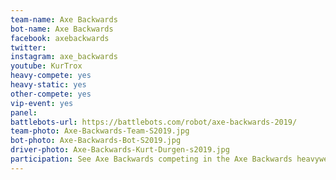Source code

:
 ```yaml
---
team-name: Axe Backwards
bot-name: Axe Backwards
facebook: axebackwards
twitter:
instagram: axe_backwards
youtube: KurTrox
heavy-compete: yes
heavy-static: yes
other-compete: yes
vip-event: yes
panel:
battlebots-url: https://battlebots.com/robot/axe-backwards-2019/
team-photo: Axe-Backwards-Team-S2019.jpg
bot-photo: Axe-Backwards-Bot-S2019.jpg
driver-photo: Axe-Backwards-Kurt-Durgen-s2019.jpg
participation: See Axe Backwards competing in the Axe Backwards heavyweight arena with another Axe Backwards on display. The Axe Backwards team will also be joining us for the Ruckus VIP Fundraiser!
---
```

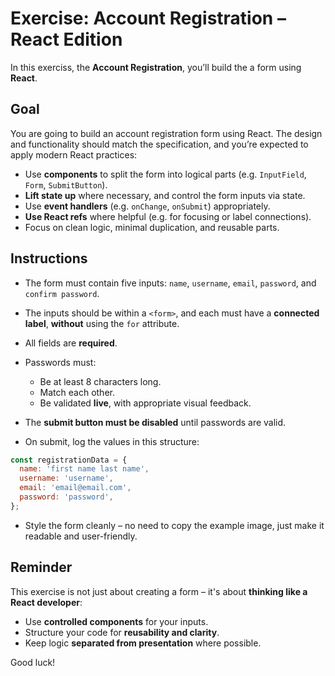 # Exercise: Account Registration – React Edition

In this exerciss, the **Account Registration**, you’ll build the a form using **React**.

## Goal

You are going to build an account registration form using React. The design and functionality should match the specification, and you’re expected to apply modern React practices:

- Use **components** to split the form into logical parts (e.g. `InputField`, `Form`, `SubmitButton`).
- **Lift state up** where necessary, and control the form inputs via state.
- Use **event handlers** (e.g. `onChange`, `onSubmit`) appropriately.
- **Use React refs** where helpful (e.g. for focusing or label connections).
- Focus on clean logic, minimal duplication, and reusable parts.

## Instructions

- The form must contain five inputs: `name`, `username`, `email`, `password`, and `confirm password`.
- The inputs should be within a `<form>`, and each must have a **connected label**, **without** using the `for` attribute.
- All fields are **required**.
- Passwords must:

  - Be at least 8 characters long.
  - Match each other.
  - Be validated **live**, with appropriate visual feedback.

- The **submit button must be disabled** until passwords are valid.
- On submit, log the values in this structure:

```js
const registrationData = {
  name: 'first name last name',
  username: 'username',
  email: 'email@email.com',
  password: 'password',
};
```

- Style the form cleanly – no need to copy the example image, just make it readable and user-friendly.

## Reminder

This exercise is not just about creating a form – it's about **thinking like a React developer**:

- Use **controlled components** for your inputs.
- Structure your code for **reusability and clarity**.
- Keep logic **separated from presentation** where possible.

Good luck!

++++

■ Task statement
Look through the material above and print exactly the lines from the one containing "## Instructions" to the one containing "- All fields are **required**.", both included, and nothing more.

■ Answer box
## Instructions

- The form must contain five inputs: `name`, `username`, `email`, `password`, and `confirm password`.
- The inputs should be within a `<form>`, and each must have a **connected label**, **without** using the `for` attribute.
- All fields are **required**.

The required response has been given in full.